This is not quite the Sieve of Eratosthenes. The true sieve touches only the multiples of each prime, so it has complexity \$n \log \log n\$. Filtering copies the whole list repeatedly, which is equivalent to a different algorithm, trial division, with different complexity (probably \$n^2 / (\log n)^2\$). That's a dramatic difference, which led Melissa O'Neill to write a slightly famous academic rant about this.

But that's not a problem for an educational program. The rest of this review is about your implementation.

Recursing on each prime has depth \$\pi(n) \approx n / \log n\$, which will overflow the stack for any large \$n\$. Can you do it iteratively instead?

Names

iterable is a misleading name: the function uses len(iterable), but iterables don't necessarily support len. So it doesn't work on all iterables.

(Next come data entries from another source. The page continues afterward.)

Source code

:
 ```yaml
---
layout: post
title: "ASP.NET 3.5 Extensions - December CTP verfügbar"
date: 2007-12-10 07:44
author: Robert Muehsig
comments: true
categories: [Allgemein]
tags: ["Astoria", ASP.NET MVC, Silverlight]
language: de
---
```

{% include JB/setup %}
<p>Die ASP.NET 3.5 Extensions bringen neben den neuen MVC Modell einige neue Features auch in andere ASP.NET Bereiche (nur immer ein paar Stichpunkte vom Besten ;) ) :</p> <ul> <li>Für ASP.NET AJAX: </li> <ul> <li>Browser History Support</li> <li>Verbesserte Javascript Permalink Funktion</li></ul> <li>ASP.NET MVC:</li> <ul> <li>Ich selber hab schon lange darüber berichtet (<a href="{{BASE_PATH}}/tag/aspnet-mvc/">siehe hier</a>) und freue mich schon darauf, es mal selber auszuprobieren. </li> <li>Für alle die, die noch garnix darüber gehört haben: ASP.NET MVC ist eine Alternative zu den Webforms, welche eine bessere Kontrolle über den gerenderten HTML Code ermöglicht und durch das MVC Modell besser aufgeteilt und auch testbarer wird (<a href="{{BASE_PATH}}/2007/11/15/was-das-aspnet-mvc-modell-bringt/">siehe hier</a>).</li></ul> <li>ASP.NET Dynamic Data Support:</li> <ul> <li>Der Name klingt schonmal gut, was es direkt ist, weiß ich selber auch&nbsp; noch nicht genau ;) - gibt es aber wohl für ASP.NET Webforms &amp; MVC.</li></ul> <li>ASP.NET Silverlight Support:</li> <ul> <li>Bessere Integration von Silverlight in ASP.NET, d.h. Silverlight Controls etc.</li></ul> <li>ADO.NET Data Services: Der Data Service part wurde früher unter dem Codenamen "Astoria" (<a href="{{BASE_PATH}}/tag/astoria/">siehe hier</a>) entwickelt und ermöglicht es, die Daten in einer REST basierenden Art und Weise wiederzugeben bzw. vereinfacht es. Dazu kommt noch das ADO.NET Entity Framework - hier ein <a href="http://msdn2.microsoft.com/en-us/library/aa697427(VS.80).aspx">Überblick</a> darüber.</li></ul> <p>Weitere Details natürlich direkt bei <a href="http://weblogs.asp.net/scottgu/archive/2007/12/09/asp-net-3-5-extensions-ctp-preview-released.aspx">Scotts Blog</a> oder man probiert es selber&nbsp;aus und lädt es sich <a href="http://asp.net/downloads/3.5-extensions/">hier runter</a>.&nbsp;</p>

iterable is also an uninformative name: it doesn't say what the argument means. It isn't just any iterable, it's a list of candidate primes, so it could be called candidates.

Similarly, container isn't just any container, it's a list of primes, so it should be called primes. Also, sieve modifies it, which is unusual enough that it requires a comment, and it could even appear in the name: it could be called output_primes.

Interface

Modifying an argument is confusing and error-prone. Why not build a list and return it?

Why does the caller need to provide a list of candidates? Wouldn't it be simpler to just pass n and have sieve take care of building the candidates?

If the recursive function needs a different interface from the caller, you can use one function to do the recursion, and wrap it with another that presents a clean interface to the caller.

Innards

Repetition: container.append(iterable[0]) appears in both branches of the if. It could be moved before the if.

The program checks len(iterable) != 1, so what happens if len(iterable) == 0? Oops: it tries to use iterable[0] and crashes. It's generally safest to check for 0, not 1. This would also get rid of the repetition.

Optimization

Improving the algorithm will help a lot more than micro-optimizing. If you switch to the true Sieve of Eratosthenes and it still isn't fast enough, there are algorithmic improvements like the Sieve of Sundaram.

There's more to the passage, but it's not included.